- EXERCISE INPUT -
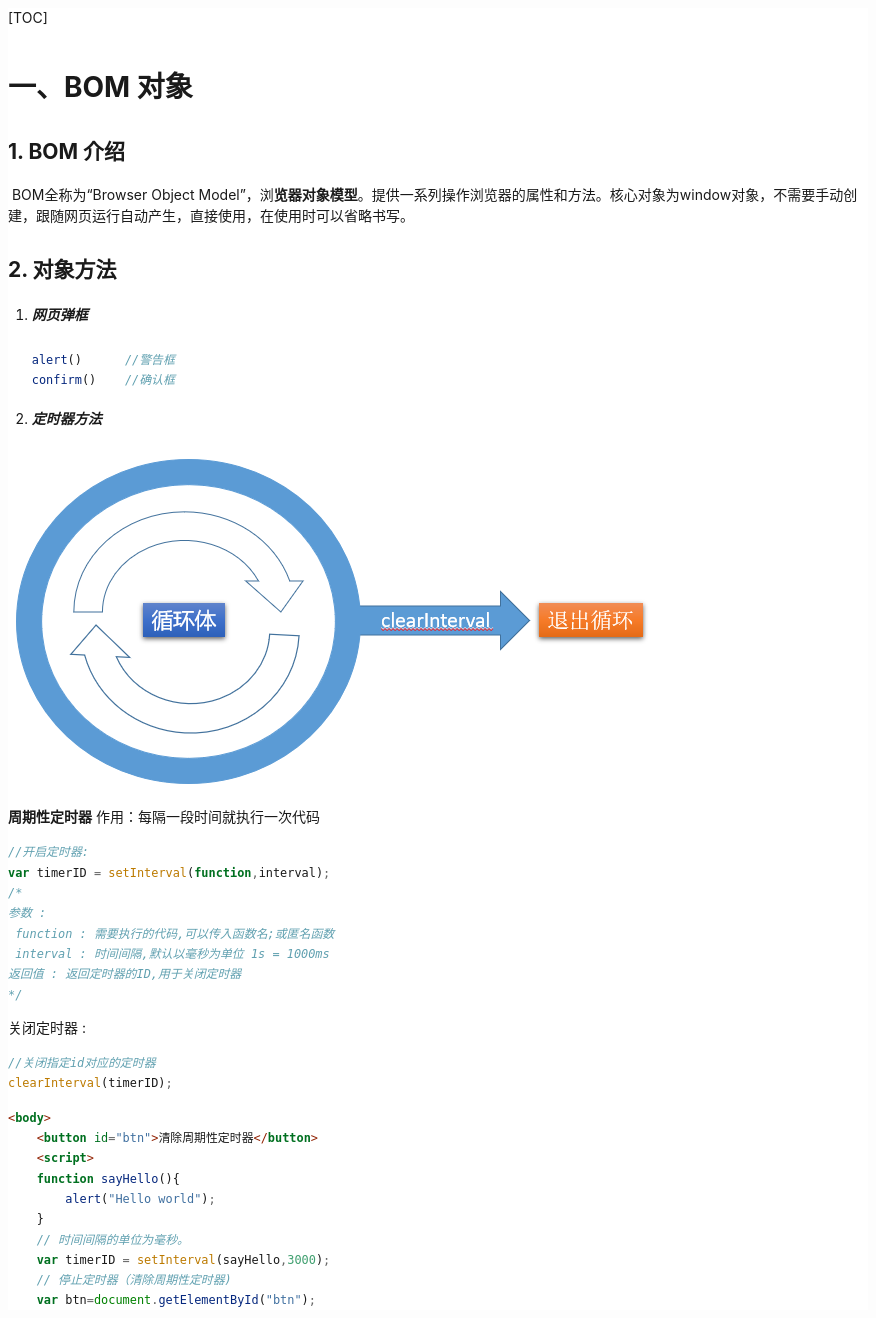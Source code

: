 [TOC]
# 一、BOM 对象
## 1. BOM 介绍 
​		BOM全称为“Browser Object Model”，浏**览器对象模型**。提供一系列操作浏览器的属性和方法。核心对象为window对象，不需要手动创建，跟随网页运行自动产生，直接使用，在使用时可以省略书写。
## 2. 对象方法
1. ##### 网页弹框

   ```javascript
   alert()		//警告框
   confirm()	//确认框
   ```

2. ##### 定时器方法

![setInterval函数2](assets\setInterval函数2.png)

**周期性定时器**
	作用：每隔一段时间就执行一次代码

```javascript
//开启定时器:
var timerID = setInterval(function,interval);
/*
参数 :
 function : 需要执行的代码,可以传入函数名;或匿名函数
 interval : 时间间隔,默认以毫秒为单位 1s = 1000ms
返回值 : 返回定时器的ID,用于关闭定时器
*/
```
   关闭定时器 :
```javascript
//关闭指定id对应的定时器
clearInterval(timerID);
```
```html
<body>
    <button id="btn">清除周期性定时器</button>
    <script>
    function sayHello(){
        alert("Hello world");
    }
    // 时间间隔的单位为毫秒。
    var timerID = setInterval(sayHello,3000);
    // 停止定时器（清除周期性定时器)
    var btn=document.getElementById("btn");
```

- EXERCISE DETAILS -
Your answer should be a single number: how many lines of the listing hold the string "清除周期性定时器".

- WRITTEN RESPONSE -
2